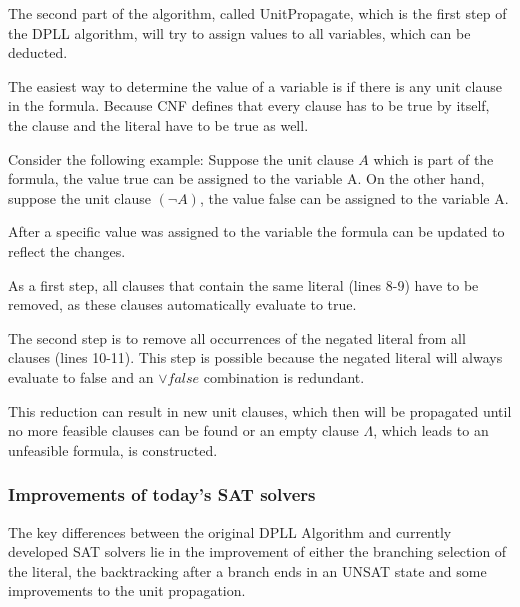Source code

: The second part of the algorithm, called UnitPropagate, which is the first step of the DPLL algorithm, will try to assign values to all variables, which can be deducted.

The easiest way to determine the value of a variable is if there is any unit clause in the formula. Because CNF defines that every clause has to be true by itself, the clause and the literal have to be true as well.

Consider the following example: Suppose the unit clause $A$ which is part of the formula, the value true can be assigned to the variable A. On the other hand, suppose the unit clause $(\lnot A)$, the value false can be assigned to the variable A.

After a specific value was assigned to the variable the formula can be updated to reflect the changes. 

As a first step, all clauses that contain the same literal (lines 8-9) have to be removed, as these clauses automatically evaluate to true. 

The second step is to remove all occurrences of the negated literal from all clauses (lines 10-11). This step is possible because the negated literal will always evaluate to false and an $\lor false$ combination is redundant.

This reduction can result in new unit clauses, which then will be propagated until no more feasible clauses can be found or an empty clause $\Lambda$, which leads to an unfeasible formula, is constructed.



\subsubsection{Improvements of today's SAT solvers}
The key differences between the original DPLL Algorithm and currently developed SAT solvers lie in the improvement of either the branching selection of the literal, the backtracking after a branch ends in an UNSAT state and some improvements to the unit propagation.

=-=-=

Please transcribe exactly the lines above from the line that has "Consider the following" up to and including the line that has "After a specific"; no other line belongs in the answer.

Solution for this exercise:
Consider the following example: Suppose the unit clause $A$ which is part of the formula, the value true can be assigned to the variable A. On the other hand, suppose the unit clause $(\lnot A)$, the value false can be assigned to the variable A.

After a specific value was assigned to the variable the formula can be updated to reflect the changes. 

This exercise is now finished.